With a QCD, just make sure that the funds are paid directly from your IRA to a qualified charity. If you take a distribution from your IRA and then contribute it to a charity, then it’s not a QCD, but rather a taxable distribution. QCDs are also not available from company plans or active SEP or Simple IRAs.
As a result of the SECURE Act, you can still make QCDs starting at age 70.5 even through RMDs don’t kick in until age 72.
Lastly, the SECURE Act also repealed the age cap for make contributions to a traditional IRA. Keep in mind that if you make a “deductible” contribution to your IRA in the same year that you make a QCD, the tax-free portion of your QCD is limited. If you make a QCD for $10,000 for 2020 and also make a deductible contribution of $7,000 to your IRA, then the $7,000 portion of your QCD is taxable and the tax-free portion is only $3,000.
- Charitable deductions remain valuable in the current income tax rate environment, depending on your overall level of itemized deductions.
If you are itemizing deductions in 2020, the CAREs Act increased the limit for cash contributions this year. You can now elect to deduct up to 100% of your AGI (increased from 60%).
The CAREs Act allows for an additional “above-the-line” deductions made in cash up to $300. Even if you are not itemizing deductions, you can claim this new deduction.
There have been no changes to existing deductions for contributions made into donor-advised funds.

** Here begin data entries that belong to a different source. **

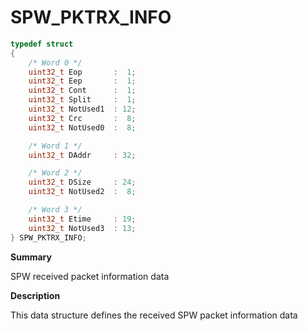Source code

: # SPW_PKTRX_INFO

```c
typedef struct
{
    /* Word 0 */
    uint32_t Eop       :  1;
    uint32_t Eep       :  1;
    uint32_t Cont      :  1;
    uint32_t Split     :  1;
    uint32_t NotUsed1  : 12;
    uint32_t Crc       :  8;
    uint32_t NotUsed0  :  8;

    /* Word 1 */
    uint32_t DAddr     : 32;

    /* Word 2 */
    uint32_t DSize     : 24;
    uint32_t NotUsed2  :  8;

    /* Word 3 */
    uint32_t Etime     : 19;
    uint32_t NotUsed3  : 13;
} SPW_PKTRX_INFO;
```

**Summary**

SPW received packet information data

**Description**

This data structure defines the received SPW packet information data
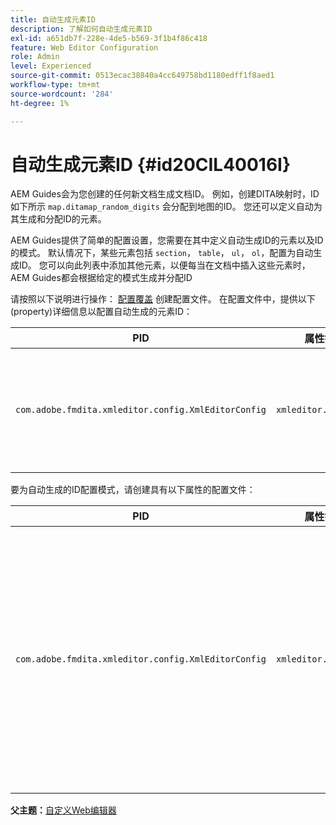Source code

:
 ```yaml
---
title: 自动生成元素ID
description: 了解如何自动生成元素ID
exl-id: a651db7f-228e-4de5-b569-3f1b4f86c418
feature: Web Editor Configuration
role: Admin
level: Experienced
source-git-commit: 0513ecac38840a4cc649758bd1180edff1f8aed1
workflow-type: tm+mt
source-wordcount: '284'
ht-degree: 1%

---
```


# 自动生成元素ID {#id20CIL40016I}

AEM Guides会为您创建的任何新文档生成文档ID。 例如，创建DITA映射时，ID如下所示 `map.ditamap_random_digits` 会分配到地图的ID。 您还可以定义自动为其生成和分配ID的元素。

AEM Guides提供了简单的配置设置，您需要在其中定义自动生成ID的元素以及ID的模式。 默认情况下，某些元素包括 `section`， `table`， `ul`， `ol`，配置为自动生成ID。 您可以向此列表中添加其他元素，以便每当在文档中插入这些元素时，AEM Guides都会根据给定的模式生成并分配ID

请按照以下说明进行操作： [配置覆盖](download-install-additional-config-override.md#) 创建配置文件。 在配置文件中，提供以下\(property\)详细信息以配置自动生成的元素ID：

| PID | 属性键 | 属性值 |
|---|------------|--------------|
| `com.adobe.fmdita.xmleditor.config.XmlEditorConfig` | `xmleditor.classes` | 指定以逗号分隔的元素列表。 <br> **默认值**： `"topic, section, table, simpletable, fig, image, ul, ol"` |

要为自动生成的ID配置模式，请创建具有以下属性的配置文件：

| PID | 属性键 | 属性值 |
|---|------------|--------------|
| `com.adobe.fmdita.xmleditor.config.XmlEditorConfig` | `xmleditor.pattern` | 此字段的默认值设置为 `${elementName}_${id}`. 此 `${elementName}` 值将替换为元素的名称。 此 `${id}` 变量会为元素生成序列号。 例如，如果指定段落元素具有自动生成的ID，则主题或文档中的第一个段落将获得p\_1等ID，下一个段落将获得p\_2等。 但是，在另一个文档中，ID生成过程将重新启动。 这意味着，在另一个文档中，可以将p\_1和p\_2等ID分配给段落元素。 **默认值**： ``${elementName}_${id}`` |

**父主题：**[&#x200B;自定义Web编辑器](conf-web-editor.md)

You can deduct up to 60% of AGI for cash contributions and 30% of AGI for appreciated securities contributed to a donor-advised fund.
Regardless of the particular tax implications, you can always still donate by check, or by transferring securities (particularly those that have appreciated) or other assets. If you are unsure of the differences between these options, then click here for a review. It is advisable to review how much and to whom you are planning to give and to time your gifts properly. The three critical areas that may make the greatest difference in this pandemic include frontline health staff, safety net organizations like food banks and other non-profits that rely on in-person volunteerism, fundraising events and public performances to survive. We encourage anyone to continue your support for the organizations you always have.
- Contribute to tax qualified accounts, such as your 401(k). Pre-tax contributions to your company sponsored retirement plan reduce your current taxable income. Contributions limits for 2020 are capped at $19,500 if you are under 50 years old and $26,000 if you are 50 or older. We will follow up with more information on this topic next week.
- Use your Flexible Spending Account (FSA) balance before you lose it. Not to be confused with Healthcare Spending Accounts (HSAs), FSAs can help you spend less money on health care while you are working, but only if you use all of the money you’ve contributed by year end. In other words, FSA funds are “use it or lose it” and any unused portion after the end of the year is no longer yours. If you have any FSA funds remaining , then check the IRS list of approved medical expenses and check with your employer to see if your employer offers either a rollover option (which allows you to move up to $500 to next year’s balance) or a grace period (which provides up to 2 ½ months past the end of the year to use your funds). Your FSA likely has one of these options, but cannot have both under IRS rules. For 2020, the CAREs Act eliminated the prohibition for over-the-counter medicines (non-prescribed) being excluded as a “qualified medical expense. Owner of FSAs and HSAs can use funds to cover the cost of over-the-counter medical products, including those needed for quarantine or for social distancing, without a prescription.